Two things in particular have bothered me in the wake of this story.
One, Labour Party general secretary Andrew Kirton's defence of his actions in not informing the PM or the parents, and two, the way the party is spinning this.
When asked if Kirton thought the PM should've been informed earlier, he said no. Pardon? We have never lived in a hotter climate of sexual assault prevention and awareness - yet you don't think this is worthy of letting the PM know?
Helen Clark had a 'no surprises' policy. I imagine under her, Kirton would be toast. But Arden's keeping him on.
Mike Williams, a former Labour Party president, said there was nothing he didn't inform the PM of. Kirton though, keeps it secret - keeps his job.
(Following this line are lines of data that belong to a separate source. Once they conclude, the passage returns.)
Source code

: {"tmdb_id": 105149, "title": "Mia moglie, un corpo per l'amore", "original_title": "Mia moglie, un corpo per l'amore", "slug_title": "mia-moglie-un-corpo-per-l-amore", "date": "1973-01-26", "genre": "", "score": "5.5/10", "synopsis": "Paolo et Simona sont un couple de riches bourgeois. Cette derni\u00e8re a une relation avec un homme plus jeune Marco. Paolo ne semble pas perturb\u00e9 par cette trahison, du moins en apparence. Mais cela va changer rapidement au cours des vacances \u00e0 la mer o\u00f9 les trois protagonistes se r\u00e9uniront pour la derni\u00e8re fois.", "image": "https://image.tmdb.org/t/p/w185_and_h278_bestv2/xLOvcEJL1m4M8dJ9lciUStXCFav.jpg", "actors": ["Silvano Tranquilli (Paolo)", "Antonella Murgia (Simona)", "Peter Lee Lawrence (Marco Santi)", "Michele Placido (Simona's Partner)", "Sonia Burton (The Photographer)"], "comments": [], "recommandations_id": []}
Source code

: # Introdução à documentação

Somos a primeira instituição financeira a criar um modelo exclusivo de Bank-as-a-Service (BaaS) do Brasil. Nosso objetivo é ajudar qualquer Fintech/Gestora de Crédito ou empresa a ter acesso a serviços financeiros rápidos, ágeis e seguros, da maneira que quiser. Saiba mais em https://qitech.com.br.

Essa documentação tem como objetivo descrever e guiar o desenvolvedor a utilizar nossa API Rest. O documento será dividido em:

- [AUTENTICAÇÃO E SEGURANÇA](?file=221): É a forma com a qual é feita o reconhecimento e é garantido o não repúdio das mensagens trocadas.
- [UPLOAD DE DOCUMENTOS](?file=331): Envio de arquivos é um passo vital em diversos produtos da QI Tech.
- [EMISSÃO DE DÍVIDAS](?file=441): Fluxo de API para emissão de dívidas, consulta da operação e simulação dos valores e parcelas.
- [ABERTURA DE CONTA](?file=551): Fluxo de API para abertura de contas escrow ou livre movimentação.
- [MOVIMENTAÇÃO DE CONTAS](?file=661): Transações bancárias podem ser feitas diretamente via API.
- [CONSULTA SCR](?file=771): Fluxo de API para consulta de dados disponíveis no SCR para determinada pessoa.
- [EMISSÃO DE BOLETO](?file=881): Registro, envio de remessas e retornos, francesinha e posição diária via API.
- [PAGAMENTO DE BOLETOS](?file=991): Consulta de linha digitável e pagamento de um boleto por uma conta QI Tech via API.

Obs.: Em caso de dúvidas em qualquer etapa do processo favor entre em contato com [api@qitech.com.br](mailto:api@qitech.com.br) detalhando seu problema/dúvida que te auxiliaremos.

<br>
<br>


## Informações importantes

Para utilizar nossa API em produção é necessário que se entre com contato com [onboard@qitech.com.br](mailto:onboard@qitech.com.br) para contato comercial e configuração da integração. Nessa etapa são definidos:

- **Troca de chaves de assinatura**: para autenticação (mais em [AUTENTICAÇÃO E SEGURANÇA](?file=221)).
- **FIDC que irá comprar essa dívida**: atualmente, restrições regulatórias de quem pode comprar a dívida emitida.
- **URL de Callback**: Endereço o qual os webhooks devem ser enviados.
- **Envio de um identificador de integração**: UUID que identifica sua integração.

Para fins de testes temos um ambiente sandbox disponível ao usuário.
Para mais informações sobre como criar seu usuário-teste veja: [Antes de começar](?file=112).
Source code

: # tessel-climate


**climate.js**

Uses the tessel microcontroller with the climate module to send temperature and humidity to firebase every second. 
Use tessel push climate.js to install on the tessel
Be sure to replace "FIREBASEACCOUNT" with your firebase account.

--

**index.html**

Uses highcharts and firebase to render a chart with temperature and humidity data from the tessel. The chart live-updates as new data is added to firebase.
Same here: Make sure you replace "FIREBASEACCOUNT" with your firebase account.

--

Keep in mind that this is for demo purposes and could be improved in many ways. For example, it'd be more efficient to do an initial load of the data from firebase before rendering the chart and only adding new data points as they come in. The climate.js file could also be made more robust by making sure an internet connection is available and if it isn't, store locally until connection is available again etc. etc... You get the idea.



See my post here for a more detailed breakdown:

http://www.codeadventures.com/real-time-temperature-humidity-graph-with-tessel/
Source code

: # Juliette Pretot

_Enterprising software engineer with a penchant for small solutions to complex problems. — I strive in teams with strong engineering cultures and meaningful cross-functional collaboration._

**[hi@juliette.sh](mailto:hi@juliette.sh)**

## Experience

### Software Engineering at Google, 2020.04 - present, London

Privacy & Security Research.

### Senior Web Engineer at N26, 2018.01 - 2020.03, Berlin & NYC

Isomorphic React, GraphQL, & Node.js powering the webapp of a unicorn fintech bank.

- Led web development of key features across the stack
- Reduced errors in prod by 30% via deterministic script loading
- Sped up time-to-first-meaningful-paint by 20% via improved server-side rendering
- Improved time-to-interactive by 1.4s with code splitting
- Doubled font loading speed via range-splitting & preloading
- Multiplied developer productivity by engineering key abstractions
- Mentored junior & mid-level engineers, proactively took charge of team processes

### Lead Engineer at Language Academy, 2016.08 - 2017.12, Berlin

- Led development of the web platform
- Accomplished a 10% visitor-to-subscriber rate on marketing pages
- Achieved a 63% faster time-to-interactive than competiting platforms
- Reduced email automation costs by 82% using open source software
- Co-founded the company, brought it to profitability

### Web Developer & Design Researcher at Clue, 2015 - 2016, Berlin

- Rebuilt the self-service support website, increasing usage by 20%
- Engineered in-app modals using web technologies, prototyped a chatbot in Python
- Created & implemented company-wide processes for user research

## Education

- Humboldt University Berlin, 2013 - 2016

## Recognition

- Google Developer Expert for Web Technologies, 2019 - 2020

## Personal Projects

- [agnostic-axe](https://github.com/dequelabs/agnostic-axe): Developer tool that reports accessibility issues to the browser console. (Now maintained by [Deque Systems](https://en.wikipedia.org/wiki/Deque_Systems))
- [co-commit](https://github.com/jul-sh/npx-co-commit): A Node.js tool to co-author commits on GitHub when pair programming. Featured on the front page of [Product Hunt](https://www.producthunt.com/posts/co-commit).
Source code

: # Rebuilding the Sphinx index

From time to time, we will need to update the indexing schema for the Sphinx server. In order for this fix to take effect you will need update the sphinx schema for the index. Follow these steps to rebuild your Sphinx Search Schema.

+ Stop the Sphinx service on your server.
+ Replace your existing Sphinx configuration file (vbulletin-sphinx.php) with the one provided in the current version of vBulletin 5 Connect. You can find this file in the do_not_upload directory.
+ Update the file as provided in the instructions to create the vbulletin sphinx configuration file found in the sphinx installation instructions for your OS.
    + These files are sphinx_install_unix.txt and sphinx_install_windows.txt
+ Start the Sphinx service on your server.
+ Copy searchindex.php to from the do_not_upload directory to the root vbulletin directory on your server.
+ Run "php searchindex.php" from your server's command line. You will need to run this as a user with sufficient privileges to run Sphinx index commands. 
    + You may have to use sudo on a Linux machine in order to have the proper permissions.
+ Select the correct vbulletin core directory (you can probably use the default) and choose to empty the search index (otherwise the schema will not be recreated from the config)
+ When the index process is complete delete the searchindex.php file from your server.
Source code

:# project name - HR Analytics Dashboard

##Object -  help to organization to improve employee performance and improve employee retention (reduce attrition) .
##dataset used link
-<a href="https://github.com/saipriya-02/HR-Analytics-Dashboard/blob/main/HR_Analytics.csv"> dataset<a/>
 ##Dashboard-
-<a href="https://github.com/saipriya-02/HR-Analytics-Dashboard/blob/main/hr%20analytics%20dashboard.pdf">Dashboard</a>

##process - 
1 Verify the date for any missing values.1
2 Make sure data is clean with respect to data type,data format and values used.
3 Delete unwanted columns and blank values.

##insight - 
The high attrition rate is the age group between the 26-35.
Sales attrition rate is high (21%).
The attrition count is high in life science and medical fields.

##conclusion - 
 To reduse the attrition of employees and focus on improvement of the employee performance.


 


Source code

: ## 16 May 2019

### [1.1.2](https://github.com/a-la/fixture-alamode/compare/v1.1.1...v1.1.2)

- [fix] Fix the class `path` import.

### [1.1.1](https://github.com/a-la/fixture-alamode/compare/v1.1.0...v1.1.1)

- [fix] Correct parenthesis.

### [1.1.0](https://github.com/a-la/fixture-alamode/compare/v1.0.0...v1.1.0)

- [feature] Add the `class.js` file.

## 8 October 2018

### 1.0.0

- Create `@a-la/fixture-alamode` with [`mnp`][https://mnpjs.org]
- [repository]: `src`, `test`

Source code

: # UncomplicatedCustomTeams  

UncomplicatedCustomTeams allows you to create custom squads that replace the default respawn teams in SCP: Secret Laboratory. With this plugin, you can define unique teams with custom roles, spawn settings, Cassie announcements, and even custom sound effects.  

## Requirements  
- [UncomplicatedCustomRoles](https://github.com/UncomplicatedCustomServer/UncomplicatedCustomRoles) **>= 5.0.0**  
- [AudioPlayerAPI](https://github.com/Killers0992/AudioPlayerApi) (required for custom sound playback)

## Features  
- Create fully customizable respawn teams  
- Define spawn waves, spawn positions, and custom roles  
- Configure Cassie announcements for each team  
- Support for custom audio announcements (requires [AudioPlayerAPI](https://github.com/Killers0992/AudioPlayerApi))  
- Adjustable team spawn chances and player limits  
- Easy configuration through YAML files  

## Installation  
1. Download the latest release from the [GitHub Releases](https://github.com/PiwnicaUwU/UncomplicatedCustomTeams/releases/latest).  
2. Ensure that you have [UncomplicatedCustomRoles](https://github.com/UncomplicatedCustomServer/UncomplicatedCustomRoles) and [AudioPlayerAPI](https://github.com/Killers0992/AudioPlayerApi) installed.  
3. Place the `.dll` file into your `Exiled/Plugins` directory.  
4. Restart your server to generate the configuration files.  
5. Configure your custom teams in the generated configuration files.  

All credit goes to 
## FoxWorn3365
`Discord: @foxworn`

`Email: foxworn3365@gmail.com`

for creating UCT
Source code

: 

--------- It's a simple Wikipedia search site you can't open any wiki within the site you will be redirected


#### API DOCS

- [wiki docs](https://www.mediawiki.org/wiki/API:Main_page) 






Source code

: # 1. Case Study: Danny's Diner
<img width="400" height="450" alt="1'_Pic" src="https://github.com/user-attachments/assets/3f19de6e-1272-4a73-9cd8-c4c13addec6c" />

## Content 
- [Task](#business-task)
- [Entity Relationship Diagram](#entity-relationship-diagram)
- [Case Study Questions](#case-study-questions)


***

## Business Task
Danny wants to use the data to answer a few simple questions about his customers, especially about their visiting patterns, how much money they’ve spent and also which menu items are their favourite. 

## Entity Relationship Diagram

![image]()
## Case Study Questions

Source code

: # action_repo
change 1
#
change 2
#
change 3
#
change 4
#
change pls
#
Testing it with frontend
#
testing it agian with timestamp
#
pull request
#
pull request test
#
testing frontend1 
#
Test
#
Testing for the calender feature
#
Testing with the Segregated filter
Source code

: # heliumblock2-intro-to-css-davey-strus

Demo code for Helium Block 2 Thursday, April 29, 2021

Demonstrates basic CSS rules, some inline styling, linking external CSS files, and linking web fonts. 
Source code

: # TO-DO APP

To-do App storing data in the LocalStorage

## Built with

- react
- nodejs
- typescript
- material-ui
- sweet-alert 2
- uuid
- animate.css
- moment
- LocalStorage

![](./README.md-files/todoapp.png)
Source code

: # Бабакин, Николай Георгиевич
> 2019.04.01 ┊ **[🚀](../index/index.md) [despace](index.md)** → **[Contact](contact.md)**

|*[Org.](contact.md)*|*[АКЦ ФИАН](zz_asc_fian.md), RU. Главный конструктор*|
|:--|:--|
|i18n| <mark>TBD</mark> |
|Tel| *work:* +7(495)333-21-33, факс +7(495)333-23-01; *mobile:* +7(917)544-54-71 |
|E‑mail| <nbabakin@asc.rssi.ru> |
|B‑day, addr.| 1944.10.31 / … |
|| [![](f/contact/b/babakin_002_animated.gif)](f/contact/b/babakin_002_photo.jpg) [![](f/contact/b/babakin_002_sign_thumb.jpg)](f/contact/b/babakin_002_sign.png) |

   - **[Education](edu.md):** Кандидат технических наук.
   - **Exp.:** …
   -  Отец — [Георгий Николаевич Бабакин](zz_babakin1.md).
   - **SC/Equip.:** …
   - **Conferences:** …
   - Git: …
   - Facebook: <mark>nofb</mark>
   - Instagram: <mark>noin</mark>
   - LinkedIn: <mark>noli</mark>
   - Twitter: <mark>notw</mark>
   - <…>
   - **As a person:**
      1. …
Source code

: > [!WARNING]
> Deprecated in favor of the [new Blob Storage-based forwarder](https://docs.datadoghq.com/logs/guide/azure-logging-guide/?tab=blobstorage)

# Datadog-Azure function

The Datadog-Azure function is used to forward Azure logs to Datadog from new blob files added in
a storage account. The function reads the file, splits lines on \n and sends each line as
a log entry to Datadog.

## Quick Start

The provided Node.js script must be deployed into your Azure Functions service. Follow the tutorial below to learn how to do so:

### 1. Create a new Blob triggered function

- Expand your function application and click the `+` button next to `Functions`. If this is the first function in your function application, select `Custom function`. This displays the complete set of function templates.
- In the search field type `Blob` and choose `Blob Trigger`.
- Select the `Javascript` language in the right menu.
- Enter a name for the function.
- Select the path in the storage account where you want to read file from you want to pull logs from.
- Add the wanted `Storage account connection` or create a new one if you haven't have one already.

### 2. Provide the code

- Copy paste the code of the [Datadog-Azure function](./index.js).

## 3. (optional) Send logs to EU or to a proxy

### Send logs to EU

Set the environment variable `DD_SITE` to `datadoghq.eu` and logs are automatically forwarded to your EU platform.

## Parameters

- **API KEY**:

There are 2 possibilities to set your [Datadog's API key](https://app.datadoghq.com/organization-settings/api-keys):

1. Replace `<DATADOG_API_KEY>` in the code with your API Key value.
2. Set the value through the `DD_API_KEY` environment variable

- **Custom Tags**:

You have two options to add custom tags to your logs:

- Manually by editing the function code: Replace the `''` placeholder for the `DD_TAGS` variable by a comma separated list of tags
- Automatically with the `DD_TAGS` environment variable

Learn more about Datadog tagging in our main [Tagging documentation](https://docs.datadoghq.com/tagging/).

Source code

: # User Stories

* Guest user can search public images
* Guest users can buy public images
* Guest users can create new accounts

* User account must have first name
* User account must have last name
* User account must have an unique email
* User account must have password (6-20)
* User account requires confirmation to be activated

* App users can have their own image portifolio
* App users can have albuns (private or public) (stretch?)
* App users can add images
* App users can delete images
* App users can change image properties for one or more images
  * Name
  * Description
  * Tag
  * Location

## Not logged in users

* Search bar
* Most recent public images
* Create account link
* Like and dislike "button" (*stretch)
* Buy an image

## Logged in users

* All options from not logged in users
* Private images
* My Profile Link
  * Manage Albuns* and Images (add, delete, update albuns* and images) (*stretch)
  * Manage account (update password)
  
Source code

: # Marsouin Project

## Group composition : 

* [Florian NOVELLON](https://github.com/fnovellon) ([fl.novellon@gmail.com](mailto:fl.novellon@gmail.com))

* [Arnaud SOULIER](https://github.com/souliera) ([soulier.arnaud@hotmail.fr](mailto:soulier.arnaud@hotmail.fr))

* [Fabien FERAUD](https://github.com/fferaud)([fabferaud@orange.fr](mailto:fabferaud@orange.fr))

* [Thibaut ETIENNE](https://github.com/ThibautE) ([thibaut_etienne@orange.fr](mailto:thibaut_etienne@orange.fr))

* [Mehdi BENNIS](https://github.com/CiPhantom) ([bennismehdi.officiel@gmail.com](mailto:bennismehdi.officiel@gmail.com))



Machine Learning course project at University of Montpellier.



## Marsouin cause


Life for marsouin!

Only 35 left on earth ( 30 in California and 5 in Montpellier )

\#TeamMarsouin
Ardern looked like a possum in headlights at Monday's post-Cabinet press conference, she seemed visually ruffled. But when asked about her demeanour - that she didn't look well, she laughed it off claiming she'd just forgotten to touch up her makeup. A blindsided Prime Minister is a blindsided Prime Minister, no amount of lipstick would've covered that up.
Here's the other thing that bothers me: Kirton's defence of not telling the parents. If your daughter was dealing with the trauma and fallout of a sexual assault by herself because the party organiser didn't think to tell you, how'd you feel?
At 16, they're still children. I don't care what any 'expert' says, no one cares more about that child than its parents.
And here's where this gets really ugly: the way the party's spinning it.
Arden and Kirton are peddling the line of defence that informing the PM would've been a 'political management response', instead, they were focused on 'the people, not the politics'.
Wake up. The people are the politics - and vice versa. When you're a political party, especially one that claims to be about the people and for all people, then you cannot divorce the two.
I'd argue the opposite here - they were so concerned about the politics of it, and how bad it might look for the party, they woefully overlooked the 'people' part.
For a party which expects honesty, transparency and accountability from everyone else, this has been poorly handled from beginning to end. And you can bet your bottom dollar, if the shoe was on the other foot, Labour would not stop jumping up and down about this until heads rolled.